Local fuel transporters say despite repeated engagements with authorities and past court interventions, Malawian-owned tanker operators are still being sidelined while Tanzanian truckers allegedly enjoy preferential treatment in fuel transportation contracts.

The concerns, now escalating into a major industry grievance, were raised by the Transporters Association of Malawi (TAM) and the Truck Drivers Union of Malawi (TDUM), who accuse both Nocma and the Malawi Energy Regulatory Authority (Mera) of failing to protect local transporters from what they describe as unfair competition.

TAM spokesperson Frank Banda said the current arrangement has created an uneven playing field where Malawian transporters spend weeks waiting to load fuel in Dar es Salaam while Tanzanian transporters allegedly make multiple trips within the same period and receive payments in United States dollars.

He said the situation is particularly painful for local operators because Malawi is currently battling a severe foreign exchange crisis, yet millions of dollars continue flowing outside the country through foreign transport payments.

According to Banda, transporting a single fuel consignment into Malawi by a Tanzanian truck reportedly costs about 13,500 US dollars — approximately K23.4 million — money he says could largely remain within the domestic economy if local transporters were prioritised and paid in kwacha.

“It is difficult to understand why Malawi would continue exporting scarce forex when capable local transporters are available,” Banda argued.

He revealed that local transporters have already engaged both Mera and Nocma leadership over the matter but say they are yet to receive meaningful feedback or concrete action.

“We remain confident that through these ongoing discussions, an amicable and mutually beneficial resolution can be achieved,” said Banda.

“However, should all negotiation and engagement efforts fail to produce satisfactory outcomes, the association will not hesitate to consult its members for guidance on the next course of action.”

The dispute revives long-standing tensions surrounding Malawi’s fuel transportation system, particularly the controversial Delivered Duty Unpaid (DDU) arrangement that was heavily utilised between 2020 and 2024.

Under the DDU system, foreign transporters — especially Tanzanian hauliers — reportedly dominated fuel transportation into Malawi, triggering protests from local operators who argued that the arrangement disadvantaged Malawian businesses and deprived the country of economic benefits.

The tensions eventually culminated in a landmark High Court ruling in August 2024, when the Fuel Tankers Operators Association successfully challenged the DDU system, leading to its abolition.

However, local transporters now claim that despite the court ruling, the practical realities on the ground have changed very little.

Truck Drivers Union of Malawi vice-president Francis Mkandawire said local drivers and transport operators have lodged numerous complaints with government authorities and participated in several round-table discussions, but tangible solutions remain elusive.

“We have engaged government several times, but there is still no real change being felt by local transporters and drivers,” he said.

Meanwhile, Mera spokesperson Fitina Khonje confirmed that the regulator is continuing engagements with transporters regarding the concerns.

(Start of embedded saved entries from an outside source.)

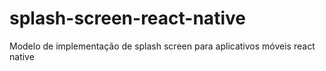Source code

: # splash-screen-react-native
Modelo de implementação de splash screen para aplicativos móveis react native
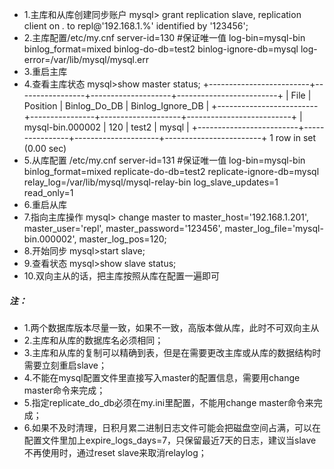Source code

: - 1.主库和从库创建同步账户
    mysql> grant replication slave, replication client on *.* to repl@'192.168.1.%' identified by 		   '123456';
- 2.主库配置/etc/my.cnf
    server-id=130	#保证唯一值
    log-bin=mysql-bin
    binlog_format=mixed
    binlog-do-db=test2
    binlog-ignore-db=mysql
    log-error=/var/lib/mysql/mysql.err
- 3.重启主库
- 4.查看主库状态
    mysql>show master status;
    +-------------------------+-----------------+--------------------+-------------------------+
    | File            |	 Position | Binlog_Do_DB | Binlog_Ignore_DB |
    +-------------------------+----------------+--------------------+--------------------------+
    | mysql-bin.000002 |      120 |   test2      |   mysql        |
    +-------------------------+----------------+---------------------+------------------------+
    1 row in set (0.00 sec)
- 5.从库配置 /etc/my.cnf
    server-id=131 #保证唯一值
    log-bin=mysql-bin
    binlog_format=mixed
    replicate-do-db=test2
    replicate-ignore-db=mysql
    relay_log=/var/lib/mysql/mysql-relay-bin
    log_slave_updates=1
    read_only=1
- 6.重启从库
- 7.指向主库操作
    mysql> change master to master_host='192.168.1.201',
    master_user='repl',
    master_password='123456',
    master_log_file='mysql-bin.000002',
    master_log_pos=120;
- 8.开始同步
    mysql>start slave;
- 9.查看状态
    mysql>show slave status;
- 10.双向主从的话，把主库按照从库在配置一遍即可

##### 注：
- 1.两个数据库版本尽量一致，如果不一致，高版本做从库，此时不可双向主从
- 2.主库和从库的数据库名必须相同；
- 3.主库和从库的复制可以精确到表，但是在需要更改主库或从库的数据结构时需要立刻重启slave；
- 4.不能在mysql配置文件里直接写入master的配置信息，需要用change master命令来完成；
- 5.指定replicate_do_db必须在my.ini里配置，不能用change master命令来完成；
- 6.如果不及时清理，日积月累二进制日志文件可能会把磁盘空间占满，可以在配置文件里加上expire_logs_days=7，只保留最近7天的日志，建议当slave不再使用时，通过reset slave来取消relaylog；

“The agreed upon position will be shared with the media,” she said.

But while Mera has at least acknowledged the matter publicly, Nocma had not responded to questions by press time.

Nocma spokesperson Raymond Likambale and the company’s deputy chief executive officer Micklas Rueben were reportedly yet to comment on the allegations, further fuelling frustration among local operators demanding answers.

Ironically, only a few months ago — in April 2026 — Mera announced that it had resolved grievances raised by tanker truck drivers by allocating 85 percent of contractual fuel volumes to Malawian transporters and establishing offices at loading ports to improve coordination.

But transporters now argue that those promises are not translating into reality on the ground, with Tanzanian hauliers allegedly still dominating fuel transportation business while Malawian truckers remain idle.

The growing discontent is likely to intensify pressure on authorities to explain whether local content policies in the fuel sector are genuinely being enforced — or whether Malawian transporters are once again being pushed aside in favour of foreign operators.